Records from a dataset:
┌──

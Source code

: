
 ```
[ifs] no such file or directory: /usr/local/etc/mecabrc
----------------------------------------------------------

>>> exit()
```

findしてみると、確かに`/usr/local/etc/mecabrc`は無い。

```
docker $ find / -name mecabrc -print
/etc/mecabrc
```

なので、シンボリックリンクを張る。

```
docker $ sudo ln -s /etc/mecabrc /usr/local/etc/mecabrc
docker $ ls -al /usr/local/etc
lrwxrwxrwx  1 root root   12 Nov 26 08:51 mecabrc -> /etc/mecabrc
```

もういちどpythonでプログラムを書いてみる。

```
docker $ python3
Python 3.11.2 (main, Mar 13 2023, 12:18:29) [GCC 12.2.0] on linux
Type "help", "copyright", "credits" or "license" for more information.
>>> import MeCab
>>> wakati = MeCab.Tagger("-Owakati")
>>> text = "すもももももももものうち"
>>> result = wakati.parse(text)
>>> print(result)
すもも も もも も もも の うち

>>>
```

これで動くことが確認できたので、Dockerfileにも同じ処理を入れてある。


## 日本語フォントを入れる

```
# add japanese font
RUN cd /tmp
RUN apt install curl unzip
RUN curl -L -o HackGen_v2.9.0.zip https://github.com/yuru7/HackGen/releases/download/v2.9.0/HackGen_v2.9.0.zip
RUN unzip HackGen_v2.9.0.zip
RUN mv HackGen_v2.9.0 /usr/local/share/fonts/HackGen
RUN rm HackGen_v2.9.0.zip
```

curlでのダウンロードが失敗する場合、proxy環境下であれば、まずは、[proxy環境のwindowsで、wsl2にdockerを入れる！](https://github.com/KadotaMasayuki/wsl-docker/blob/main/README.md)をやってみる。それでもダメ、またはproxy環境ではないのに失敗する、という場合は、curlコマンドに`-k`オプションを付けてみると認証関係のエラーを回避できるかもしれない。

└──

■ Try it ■
Once you have read the data, reproduce all of it exactly.

■ Reply ■
Source code

:
 ```
[ifs] no such file or directory: /usr/local/etc/mecabrc
----------------------------------------------------------

>>> exit()
```

findしてみると、確かに`/usr/local/etc/mecabrc`は無い。

```
docker $ find / -name mecabrc -print
/etc/mecabrc
```

なので、シンボリックリンクを張る。

```
docker $ sudo ln -s /etc/mecabrc /usr/local/etc/mecabrc
docker $ ls -al /usr/local/etc
lrwxrwxrwx  1 root root   12 Nov 26 08:51 mecabrc -> /etc/mecabrc
```

もういちどpythonでプログラムを書いてみる。

```
docker $ python3
Python 3.11.2 (main, Mar 13 2023, 12:18:29) [GCC 12.2.0] on linux
Type "help", "copyright", "credits" or "license" for more information.
>>> import MeCab
>>> wakati = MeCab.Tagger("-Owakati")
>>> text = "すもももももももものうち"
>>> result = wakati.parse(text)
>>> print(result)
すもも も もも も もも の うち

>>>
```

これで動くことが確認できたので、Dockerfileにも同じ処理を入れてある。


## 日本語フォントを入れる

```
# add japanese font
RUN cd /tmp
RUN apt install curl unzip
RUN curl -L -o HackGen_v2.9.0.zip https://github.com/yuru7/HackGen/releases/download/v2.9.0/HackGen_v2.9.0.zip
RUN unzip HackGen_v2.9.0.zip
RUN mv HackGen_v2.9.0 /usr/local/share/fonts/HackGen
RUN rm HackGen_v2.9.0.zip
```

curlでのダウンロードが失敗する場合、proxy環境下であれば、まずは、[proxy環境のwindowsで、wsl2にdockerを入れる！](https://github.com/KadotaMasayuki/wsl-docker/blob/main/README.md)をやってみる。それでもダメ、またはproxy環境ではないのに失敗する、という場合は、curlコマンドに`-k`オプションを付けてみると認証関係のエラーを回避できるかもしれない。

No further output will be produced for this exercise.